Времена менялись. Батальоны гувернанток опять пошли в наступление на детскую литературу. Ребята с соизволения начальства читали (и проходили в школе) Гоголя, Помяловского, горьковскую “Мать” (где на одной странице набилось, если не ошибаюсь, семнадцать или около этого “сволочей”)... А советских авторов, пишущих для детей, нещадно поносили, публично предавали анафеме за такие срамные слова, как “дурак”, “чудик”, “чучело” и т. п.
“Часы” переиздавались много раз, и от издания к изданию мне приходилось сдавать позиции, причесывать и приглаживать героя, находить словесные эквиваленты, не оскорбляющие слуха гувернанток. Если делалось это в спешке или не в подобающем рабочем настроении (а настроение в таких случаях вряд ли может быть хорошим) - на место сочного слова приходило случайное, бледное, а главное - сплошь и рядом ломался ритм.
У меня нет под рукой “Часов”. Первые строчки повести я, однако, помню. По исправлении они звучат так:
“С Петькой Валетом случай вышел. Гулял Петька раз по базару и разные мысли думал. И было Петьке обидно и грустно - есть хотелось, и не было денег даже колбасных обрезков купить. А есть хотелось ужасно”.
Ритм здесь не очень ломается.

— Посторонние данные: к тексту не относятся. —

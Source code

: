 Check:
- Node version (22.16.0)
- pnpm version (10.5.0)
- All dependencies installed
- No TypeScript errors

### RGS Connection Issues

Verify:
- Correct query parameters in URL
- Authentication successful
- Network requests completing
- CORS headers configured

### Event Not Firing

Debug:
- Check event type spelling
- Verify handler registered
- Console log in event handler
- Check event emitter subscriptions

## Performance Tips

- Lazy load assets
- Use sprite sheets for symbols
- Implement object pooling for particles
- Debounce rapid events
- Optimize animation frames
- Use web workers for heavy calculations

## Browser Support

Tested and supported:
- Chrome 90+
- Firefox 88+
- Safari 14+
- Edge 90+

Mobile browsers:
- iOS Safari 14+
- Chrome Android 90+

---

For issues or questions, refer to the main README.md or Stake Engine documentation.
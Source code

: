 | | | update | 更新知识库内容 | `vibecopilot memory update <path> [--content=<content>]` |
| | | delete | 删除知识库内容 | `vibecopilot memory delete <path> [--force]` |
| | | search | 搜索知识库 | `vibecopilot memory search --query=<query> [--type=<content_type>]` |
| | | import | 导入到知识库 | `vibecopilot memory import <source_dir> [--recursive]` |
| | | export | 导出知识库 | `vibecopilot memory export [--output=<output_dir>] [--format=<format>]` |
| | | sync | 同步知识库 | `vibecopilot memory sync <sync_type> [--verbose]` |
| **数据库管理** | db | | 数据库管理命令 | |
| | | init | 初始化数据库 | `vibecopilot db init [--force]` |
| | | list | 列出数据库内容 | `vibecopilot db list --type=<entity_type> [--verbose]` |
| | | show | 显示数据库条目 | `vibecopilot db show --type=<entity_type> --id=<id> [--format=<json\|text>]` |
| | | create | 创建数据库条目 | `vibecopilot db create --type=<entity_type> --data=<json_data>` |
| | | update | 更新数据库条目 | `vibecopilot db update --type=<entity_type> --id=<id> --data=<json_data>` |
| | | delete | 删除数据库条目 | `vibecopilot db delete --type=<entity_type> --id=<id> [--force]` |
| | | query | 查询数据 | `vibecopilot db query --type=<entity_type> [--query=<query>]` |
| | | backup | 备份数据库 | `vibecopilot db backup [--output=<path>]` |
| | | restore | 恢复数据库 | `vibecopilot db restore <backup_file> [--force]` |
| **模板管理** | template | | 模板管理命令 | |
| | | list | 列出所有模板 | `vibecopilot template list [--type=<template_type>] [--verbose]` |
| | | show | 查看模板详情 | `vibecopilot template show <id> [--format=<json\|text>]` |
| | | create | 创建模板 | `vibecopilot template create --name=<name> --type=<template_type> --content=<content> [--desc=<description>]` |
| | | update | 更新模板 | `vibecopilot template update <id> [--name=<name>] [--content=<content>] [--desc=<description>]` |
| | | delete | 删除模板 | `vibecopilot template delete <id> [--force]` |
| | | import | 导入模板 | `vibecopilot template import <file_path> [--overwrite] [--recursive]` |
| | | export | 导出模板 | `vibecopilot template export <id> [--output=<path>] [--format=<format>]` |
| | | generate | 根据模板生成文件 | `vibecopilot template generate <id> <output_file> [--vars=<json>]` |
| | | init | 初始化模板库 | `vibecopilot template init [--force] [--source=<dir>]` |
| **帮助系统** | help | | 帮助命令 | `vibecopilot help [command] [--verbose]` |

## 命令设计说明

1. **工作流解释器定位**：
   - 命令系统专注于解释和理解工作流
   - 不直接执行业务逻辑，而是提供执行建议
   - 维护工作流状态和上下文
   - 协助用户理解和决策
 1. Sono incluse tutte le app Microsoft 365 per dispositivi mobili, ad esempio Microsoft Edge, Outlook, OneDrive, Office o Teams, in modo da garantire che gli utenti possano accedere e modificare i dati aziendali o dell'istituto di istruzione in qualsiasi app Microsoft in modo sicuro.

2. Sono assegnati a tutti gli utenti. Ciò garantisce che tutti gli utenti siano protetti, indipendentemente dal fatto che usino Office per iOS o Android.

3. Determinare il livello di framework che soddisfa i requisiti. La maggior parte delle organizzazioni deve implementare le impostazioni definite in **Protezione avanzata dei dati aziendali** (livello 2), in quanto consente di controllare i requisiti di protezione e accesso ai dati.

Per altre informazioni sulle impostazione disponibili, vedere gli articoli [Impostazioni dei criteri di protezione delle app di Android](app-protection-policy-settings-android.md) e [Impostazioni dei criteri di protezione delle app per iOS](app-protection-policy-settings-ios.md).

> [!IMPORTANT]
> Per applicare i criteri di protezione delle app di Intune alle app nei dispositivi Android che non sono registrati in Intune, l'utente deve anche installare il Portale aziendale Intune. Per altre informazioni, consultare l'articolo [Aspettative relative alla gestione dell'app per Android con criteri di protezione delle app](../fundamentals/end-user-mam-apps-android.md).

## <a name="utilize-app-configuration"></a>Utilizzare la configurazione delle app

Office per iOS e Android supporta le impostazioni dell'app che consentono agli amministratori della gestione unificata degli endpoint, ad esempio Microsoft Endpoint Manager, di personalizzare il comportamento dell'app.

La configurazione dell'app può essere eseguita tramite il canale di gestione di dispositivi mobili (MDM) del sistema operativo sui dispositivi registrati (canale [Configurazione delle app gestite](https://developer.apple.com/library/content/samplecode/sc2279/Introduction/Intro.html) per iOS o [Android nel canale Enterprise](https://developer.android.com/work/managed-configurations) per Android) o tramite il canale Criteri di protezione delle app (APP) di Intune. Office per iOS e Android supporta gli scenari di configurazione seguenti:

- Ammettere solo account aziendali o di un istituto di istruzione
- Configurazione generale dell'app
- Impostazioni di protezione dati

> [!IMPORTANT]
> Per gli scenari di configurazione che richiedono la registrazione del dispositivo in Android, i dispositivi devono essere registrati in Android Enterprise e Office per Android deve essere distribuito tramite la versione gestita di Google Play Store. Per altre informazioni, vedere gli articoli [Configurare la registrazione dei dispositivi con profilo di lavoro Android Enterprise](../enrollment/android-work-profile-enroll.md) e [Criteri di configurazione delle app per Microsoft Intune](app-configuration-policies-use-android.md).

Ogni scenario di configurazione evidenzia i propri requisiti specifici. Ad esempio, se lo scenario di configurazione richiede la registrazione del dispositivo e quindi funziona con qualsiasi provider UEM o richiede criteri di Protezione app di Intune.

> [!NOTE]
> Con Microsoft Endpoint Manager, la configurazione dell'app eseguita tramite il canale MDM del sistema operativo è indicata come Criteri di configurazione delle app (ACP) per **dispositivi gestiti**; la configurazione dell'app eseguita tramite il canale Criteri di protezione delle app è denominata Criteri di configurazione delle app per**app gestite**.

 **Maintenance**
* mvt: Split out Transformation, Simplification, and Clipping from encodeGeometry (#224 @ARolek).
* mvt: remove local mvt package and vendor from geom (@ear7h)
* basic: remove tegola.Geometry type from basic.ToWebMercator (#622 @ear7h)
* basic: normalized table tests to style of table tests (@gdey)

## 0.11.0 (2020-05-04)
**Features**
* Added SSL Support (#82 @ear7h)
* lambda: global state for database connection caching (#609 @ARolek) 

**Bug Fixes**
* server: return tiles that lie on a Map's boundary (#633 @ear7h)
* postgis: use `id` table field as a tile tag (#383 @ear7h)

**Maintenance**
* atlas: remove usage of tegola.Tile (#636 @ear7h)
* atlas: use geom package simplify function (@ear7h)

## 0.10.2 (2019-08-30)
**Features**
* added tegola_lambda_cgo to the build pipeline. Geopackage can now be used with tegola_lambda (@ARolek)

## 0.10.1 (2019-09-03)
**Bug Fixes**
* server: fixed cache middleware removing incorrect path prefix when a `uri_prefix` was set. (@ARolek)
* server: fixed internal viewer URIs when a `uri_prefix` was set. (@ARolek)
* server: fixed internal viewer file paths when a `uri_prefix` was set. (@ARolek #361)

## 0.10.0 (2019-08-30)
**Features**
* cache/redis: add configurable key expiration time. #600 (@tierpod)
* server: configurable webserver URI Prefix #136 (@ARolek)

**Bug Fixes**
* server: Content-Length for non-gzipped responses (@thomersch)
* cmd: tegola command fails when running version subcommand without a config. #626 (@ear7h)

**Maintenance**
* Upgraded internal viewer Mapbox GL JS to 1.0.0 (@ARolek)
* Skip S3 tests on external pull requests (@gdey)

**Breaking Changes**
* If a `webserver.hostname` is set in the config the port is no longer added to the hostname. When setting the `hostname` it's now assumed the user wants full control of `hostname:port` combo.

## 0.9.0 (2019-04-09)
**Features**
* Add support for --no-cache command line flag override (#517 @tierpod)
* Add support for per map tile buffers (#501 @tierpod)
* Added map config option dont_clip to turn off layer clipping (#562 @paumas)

Но “есть” вместо “шамать” уже не то - снижается комическая торжественность, и гекзаметр здесь как-то вовсе уж и не обязателен.
Очень много неприятностей доставил автору пятисложный “милиционер”, сменивший на многих страницах двусложного “мильтона”. Не говорю уже о том, как нелепо звучит этот “милиционер” в устах Петькиного двойника - анонимного рассказчика.
...В “Пакете” есть такое место: белоказак Зыков ведет Трофимова,- последний думает, что - на расстрел.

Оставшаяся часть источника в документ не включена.